Komünist Parti’nin inşası ve taktikleriyle ilgilenenler, Stalin tarafından onaylanan ve 1938’de yayınlanan “Sovyetler Birliği Komünist Partisi’nin (Bolşevikler) Tarihi: Kısa Öğreti” ders kitabına kesinlikle bakmalıdır. Kitabın ikinci bölümünde marksistlerin parti kurma konusundaki tutumunun kısa bir özeti yer alıyor, diğer bölümlerde Marksizmden sapma ve revizyonun özü ve tehlikesi ortaya konarken tarihsel ve diyalektik materyalizmin ilkeleri ele alınıyor, Marksizm-Leninizmin temelleri aktarılıyor.
Son
Bu çalışmaların incelenmesi, Marksist kuramın daha derin ve daha ciddi bir şekilde incelenmesini sağlayacaktır. Bu kitaplardan elde edilen temel bilgiler, Marx ve Lenin’in çok yönlü öğretilerine özünü eğilmemizi ve doğru anlamamızı sağlayacaktır.

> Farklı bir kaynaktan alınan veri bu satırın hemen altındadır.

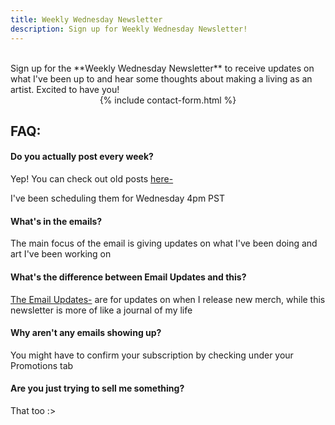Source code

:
 ```yaml
---
title: Weekly Wednesday Newsletter
description: Sign up for Weekly Wednesday Newsletter!
---
```


<br />
Sign up for the **Weekly Wednesday Newsletter** to receive updates on what I've been up to and hear some thoughts about making a living as an artist. Excited to have you!

<br />
<center>
{% include contact-form.html %}
</center>


## FAQ:

#### Do you actually post every week?

Yep! You can check out old posts [here-](https://blog.jonadrew.com/profile)

I've been scheduling them for Wednesday 4pm PST 

#### What's in the emails?

The main focus of the email is giving updates on what I've been doing and art I've been working on

#### What's the difference between Email Updates and this?

[The Email Updates-](https://blog.jonadrew.com/signup) are for updates on when I release new merch, while this newsletter is more of like a journal of my life

#### Why aren't any emails showing up?

You might have to confirm your subscription by checking under your Promotions tab

#### Are you just trying to sell me something?

That too :>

Ancak Marksizm kuramının incelenmesi pratikten ayrılamaz. Pratik, teori olmadan kör olduğu kadar, teori de pratik olmadan ölüdür. Bu bozulan birliğin yeniden kurulması modern Marksistlerin önceliklerinden biridir ve bu görev kişisel olarak Marsizme merak salan birinin omuzlarına yüklenebilecek bir ağırlık değildir.
Marksizm üzerine eserler içeren kitapları okumak pratik bir sonuç veremez. Hayat, bu bilgiyi diğer insanlara aktarmayı, cehalet ve önyargı prangalarını kırmalarına yardımcı olmayı gerektirir.
Bu ancak Marksizm-Leninizm’de sağlam bir konum alan insanların örgütlenmesiyle mümkündür. Uygulama, bize, dünya devrimci hareketinin zengin deneyiminden ders çıkarmanın ve modern kapitalizm koşullarında işçilerin kurtuluşu için etkili ve doğru bir eylem programı formüle etmenin tek yolunun bu olduğunu göstermektedir.
Bu eserlerin anlamını, Marx’ın öğretisinin mantığını ve özünü gerçekten anlayan kişi, böyle bir örgütlenme yaratmak da o kişinin tarihe karşı görevidir.